Mudalali and Panikkar were always at loggerheads. There must have been some previous enmity. I have heard that they were actually brothers, Panikkar being the legitimate son, but I can’t say if this is true. Another story had it that Mudalali had been in love with Revathy Amma from the time they were children and he resented this man from outside who came and took her away. Anyway, the village was divided into three: Panikkar’s supporters, Mudalali’s supporters and those who remained neutral like me. I drove Panikkar’s children to school and back every day, and every week when the theatre on the road to Mankavu village changed shows, I took Mudalali’s wife and her sister and their children for the evening show. I suppose no-one felt I was important enough to be exclusively won over.

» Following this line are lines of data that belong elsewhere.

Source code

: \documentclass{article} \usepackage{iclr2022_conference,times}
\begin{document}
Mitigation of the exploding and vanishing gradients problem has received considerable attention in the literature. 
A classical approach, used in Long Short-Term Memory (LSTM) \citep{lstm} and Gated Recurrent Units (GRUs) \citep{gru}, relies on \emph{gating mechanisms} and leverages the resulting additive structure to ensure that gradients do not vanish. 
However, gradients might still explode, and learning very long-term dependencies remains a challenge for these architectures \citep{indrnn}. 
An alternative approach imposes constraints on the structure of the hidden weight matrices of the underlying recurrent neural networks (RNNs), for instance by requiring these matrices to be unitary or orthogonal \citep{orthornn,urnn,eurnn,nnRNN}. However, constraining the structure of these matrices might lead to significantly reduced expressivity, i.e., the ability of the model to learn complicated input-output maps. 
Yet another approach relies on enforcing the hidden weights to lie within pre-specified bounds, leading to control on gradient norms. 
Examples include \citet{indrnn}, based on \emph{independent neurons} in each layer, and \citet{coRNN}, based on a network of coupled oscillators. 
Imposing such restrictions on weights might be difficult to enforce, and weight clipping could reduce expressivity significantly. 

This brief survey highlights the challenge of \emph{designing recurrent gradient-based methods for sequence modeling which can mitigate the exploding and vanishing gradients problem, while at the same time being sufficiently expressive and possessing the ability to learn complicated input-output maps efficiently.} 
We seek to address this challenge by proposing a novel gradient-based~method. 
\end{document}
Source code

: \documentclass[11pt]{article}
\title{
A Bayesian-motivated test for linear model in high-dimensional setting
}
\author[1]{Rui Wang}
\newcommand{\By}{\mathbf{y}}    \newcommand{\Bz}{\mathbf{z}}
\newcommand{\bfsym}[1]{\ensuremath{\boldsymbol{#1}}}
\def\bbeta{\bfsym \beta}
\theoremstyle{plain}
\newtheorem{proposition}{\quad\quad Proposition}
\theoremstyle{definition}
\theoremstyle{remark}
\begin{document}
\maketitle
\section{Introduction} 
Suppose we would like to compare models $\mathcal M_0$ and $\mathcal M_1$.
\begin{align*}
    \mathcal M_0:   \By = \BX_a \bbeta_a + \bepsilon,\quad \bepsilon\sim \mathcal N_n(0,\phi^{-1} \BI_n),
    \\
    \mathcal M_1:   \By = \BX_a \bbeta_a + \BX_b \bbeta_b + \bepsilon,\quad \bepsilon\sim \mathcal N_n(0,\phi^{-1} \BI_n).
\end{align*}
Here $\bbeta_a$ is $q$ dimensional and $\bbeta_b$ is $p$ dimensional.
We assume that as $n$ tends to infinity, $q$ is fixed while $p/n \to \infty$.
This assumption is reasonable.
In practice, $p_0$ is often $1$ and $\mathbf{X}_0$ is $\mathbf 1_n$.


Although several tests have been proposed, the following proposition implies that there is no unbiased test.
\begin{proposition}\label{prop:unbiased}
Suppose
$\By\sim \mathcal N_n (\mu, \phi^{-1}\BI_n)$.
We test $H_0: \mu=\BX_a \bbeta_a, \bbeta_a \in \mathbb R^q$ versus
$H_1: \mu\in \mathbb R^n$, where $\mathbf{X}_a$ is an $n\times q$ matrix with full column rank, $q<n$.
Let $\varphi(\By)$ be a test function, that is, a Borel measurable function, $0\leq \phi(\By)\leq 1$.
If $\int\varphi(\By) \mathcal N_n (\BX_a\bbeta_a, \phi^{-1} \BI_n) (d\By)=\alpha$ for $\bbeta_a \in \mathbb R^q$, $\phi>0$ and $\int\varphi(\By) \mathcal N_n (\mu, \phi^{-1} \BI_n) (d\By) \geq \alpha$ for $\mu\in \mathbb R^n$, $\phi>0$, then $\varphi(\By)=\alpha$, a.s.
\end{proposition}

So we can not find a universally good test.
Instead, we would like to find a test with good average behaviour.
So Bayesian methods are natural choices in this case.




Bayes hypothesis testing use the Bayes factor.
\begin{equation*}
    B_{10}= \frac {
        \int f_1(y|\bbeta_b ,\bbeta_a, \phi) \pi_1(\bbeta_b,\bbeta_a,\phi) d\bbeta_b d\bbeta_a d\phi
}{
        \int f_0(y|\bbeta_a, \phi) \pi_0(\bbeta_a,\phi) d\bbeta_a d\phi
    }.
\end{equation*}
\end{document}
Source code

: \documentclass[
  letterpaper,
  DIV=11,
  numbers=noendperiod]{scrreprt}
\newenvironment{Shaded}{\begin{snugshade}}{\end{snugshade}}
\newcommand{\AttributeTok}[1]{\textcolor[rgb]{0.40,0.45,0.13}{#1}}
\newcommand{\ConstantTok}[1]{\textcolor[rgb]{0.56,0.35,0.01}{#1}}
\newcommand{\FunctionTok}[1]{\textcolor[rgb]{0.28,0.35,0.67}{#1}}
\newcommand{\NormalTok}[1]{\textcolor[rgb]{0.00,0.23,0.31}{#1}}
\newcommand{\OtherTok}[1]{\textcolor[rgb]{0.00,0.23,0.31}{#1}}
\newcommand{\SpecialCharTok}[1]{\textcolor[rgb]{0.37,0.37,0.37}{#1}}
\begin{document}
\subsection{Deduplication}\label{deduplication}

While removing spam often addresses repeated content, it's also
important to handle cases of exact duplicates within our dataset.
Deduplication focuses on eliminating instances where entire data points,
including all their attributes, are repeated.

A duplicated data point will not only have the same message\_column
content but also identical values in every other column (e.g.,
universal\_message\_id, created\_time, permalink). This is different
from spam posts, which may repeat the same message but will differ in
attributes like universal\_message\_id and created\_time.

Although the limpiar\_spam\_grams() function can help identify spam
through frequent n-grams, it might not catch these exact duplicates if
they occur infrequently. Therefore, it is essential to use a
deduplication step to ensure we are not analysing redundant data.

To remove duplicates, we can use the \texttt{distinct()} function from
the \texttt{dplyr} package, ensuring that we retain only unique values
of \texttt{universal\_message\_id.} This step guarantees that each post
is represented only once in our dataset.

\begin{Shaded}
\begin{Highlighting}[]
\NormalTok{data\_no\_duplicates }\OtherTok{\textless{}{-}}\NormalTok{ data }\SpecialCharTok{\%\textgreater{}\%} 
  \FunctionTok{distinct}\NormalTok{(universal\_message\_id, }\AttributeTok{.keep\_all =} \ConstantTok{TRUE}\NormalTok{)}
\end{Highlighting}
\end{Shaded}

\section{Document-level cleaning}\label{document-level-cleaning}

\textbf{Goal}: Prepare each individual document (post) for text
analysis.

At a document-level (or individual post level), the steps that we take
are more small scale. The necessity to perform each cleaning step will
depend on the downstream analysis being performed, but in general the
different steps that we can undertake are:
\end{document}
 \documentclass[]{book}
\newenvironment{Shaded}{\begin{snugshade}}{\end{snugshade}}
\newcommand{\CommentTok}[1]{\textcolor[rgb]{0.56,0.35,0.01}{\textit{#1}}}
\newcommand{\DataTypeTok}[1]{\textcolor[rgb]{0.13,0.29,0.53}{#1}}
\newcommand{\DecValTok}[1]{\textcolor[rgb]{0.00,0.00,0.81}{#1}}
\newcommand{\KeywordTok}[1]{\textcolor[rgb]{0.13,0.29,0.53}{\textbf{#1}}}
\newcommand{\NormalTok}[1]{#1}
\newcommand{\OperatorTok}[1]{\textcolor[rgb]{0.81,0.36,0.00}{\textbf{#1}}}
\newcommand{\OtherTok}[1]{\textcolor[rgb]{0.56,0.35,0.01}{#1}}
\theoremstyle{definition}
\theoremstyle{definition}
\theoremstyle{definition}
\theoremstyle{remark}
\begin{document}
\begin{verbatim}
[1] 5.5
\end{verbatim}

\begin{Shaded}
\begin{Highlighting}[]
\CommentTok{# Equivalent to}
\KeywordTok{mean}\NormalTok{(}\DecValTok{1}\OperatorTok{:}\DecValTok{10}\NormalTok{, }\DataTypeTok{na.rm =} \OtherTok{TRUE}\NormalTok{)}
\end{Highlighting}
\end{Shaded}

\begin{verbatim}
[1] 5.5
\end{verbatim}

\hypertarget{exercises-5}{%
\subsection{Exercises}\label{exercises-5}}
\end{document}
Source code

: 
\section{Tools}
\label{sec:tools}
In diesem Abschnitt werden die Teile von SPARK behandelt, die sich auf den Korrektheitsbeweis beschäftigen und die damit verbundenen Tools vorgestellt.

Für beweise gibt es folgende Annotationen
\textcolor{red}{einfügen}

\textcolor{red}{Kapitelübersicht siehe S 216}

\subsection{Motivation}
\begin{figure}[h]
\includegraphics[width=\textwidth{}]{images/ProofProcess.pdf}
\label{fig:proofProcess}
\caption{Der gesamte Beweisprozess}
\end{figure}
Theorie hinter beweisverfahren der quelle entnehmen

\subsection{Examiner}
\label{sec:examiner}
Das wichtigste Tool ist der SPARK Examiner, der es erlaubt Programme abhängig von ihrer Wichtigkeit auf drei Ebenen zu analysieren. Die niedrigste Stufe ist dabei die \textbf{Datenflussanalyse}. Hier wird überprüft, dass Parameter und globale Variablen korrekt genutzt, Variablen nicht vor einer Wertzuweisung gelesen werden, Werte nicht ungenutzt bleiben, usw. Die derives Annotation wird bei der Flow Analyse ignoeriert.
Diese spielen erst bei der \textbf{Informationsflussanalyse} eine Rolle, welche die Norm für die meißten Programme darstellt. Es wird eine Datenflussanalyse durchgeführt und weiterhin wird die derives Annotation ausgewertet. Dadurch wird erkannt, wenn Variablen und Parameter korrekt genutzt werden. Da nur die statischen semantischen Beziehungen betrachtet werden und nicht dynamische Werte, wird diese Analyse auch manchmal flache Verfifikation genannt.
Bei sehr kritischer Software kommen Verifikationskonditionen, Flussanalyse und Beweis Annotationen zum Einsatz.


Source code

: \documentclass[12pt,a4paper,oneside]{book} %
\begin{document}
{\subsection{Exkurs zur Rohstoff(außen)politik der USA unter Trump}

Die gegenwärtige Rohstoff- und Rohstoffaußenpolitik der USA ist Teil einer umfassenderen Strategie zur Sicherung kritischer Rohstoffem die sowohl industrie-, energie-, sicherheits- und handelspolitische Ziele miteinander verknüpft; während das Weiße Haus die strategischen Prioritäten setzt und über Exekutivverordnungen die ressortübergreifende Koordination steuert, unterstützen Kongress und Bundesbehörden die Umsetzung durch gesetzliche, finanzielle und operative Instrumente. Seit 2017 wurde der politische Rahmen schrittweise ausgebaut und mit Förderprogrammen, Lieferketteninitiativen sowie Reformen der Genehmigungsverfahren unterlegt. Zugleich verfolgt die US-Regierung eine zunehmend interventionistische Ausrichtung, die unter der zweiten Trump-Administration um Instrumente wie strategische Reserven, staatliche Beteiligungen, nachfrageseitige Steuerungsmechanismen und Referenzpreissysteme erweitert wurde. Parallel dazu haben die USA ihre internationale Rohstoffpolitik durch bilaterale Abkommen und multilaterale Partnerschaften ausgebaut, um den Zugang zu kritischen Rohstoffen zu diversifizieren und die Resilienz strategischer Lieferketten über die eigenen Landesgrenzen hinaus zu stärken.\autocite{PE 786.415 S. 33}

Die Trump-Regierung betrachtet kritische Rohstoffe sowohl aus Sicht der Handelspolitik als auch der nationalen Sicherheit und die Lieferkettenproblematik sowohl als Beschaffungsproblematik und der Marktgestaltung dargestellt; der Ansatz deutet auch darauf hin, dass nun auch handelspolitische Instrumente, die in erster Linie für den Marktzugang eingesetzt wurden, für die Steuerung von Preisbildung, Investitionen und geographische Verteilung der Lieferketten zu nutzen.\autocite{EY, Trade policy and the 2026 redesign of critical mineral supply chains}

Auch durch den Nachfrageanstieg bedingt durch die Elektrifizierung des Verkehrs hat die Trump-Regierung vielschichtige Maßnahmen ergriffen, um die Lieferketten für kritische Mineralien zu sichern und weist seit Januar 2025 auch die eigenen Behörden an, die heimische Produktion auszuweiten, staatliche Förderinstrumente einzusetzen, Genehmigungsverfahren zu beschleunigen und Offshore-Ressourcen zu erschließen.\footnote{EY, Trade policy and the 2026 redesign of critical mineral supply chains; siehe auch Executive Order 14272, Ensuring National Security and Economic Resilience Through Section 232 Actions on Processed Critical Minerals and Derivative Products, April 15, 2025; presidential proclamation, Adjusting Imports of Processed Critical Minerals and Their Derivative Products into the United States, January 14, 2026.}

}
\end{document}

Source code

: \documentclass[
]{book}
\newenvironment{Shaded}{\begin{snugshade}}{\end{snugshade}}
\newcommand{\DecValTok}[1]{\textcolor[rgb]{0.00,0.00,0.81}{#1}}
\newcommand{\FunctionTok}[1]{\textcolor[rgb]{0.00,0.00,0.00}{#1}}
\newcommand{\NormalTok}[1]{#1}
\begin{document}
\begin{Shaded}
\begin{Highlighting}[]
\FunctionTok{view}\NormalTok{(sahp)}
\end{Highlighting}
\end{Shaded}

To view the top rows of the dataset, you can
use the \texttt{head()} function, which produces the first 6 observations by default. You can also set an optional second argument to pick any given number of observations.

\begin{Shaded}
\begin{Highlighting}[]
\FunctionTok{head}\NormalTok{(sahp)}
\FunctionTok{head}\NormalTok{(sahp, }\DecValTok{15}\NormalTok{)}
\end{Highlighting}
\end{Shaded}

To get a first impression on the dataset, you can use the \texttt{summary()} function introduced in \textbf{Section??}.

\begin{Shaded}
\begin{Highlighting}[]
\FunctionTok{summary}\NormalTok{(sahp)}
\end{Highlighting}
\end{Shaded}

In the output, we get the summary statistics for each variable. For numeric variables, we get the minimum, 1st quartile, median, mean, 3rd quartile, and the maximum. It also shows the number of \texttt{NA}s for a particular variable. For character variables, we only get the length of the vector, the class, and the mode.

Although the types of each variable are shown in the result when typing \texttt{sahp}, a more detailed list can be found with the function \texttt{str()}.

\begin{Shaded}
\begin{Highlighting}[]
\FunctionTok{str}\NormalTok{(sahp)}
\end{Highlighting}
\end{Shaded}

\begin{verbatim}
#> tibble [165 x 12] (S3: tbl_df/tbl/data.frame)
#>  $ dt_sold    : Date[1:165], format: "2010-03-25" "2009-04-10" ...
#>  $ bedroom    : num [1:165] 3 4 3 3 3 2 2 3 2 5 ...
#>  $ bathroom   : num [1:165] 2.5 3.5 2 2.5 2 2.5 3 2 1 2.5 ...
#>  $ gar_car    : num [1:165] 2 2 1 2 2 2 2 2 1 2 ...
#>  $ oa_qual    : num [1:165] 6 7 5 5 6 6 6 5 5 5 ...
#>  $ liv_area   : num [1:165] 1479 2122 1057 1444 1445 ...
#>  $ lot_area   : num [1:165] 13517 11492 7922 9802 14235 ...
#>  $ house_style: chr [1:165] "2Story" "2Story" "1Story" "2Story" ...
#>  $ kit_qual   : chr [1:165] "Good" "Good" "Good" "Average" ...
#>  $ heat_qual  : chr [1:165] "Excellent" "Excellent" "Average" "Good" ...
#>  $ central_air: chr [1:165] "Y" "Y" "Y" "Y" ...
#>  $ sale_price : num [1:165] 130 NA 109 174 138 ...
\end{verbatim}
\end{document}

Seethakutty came down with the buttermilk. She laughed and said, “How’re you keeping, Chellappan?” as if she were my grandmother. Seethakutty was only fourteen and always laughing.

It was a large glass. I took my time and then handed it back to her. As I turned to go, she frowned and shook her head and said gravely, “Terrible things are going to happen here.”

“And what would they be, Madam?” I bowed my head in mock servility.
She jerked her head towards the house. “He and Mudalali are fighting in the school committee. Mudalali is also standing this year. God knows what will happen.”
“What will happen? One of them will win, that’s all.”
“Yes, but there’ll be a fight before that. Both are strong. No-one has ever opposed him before. Raghu chettan of Thekke Muttam says there’ll be a war. I’m really scared.”
“Nothing for you to be scared about. They won’t come after little girls like you! And just what are you up to with Raghu of Thekke Muttam?”

Seethakutty blushed and ran. But there was some truth in her prediction. Each side was sharpening its knives and discussing strategies and looking very important. When two members of the rival groups met, they snorted and spat contemptuously on the ground and walked away, or called each other names which, of course, was a prelude to a fight. 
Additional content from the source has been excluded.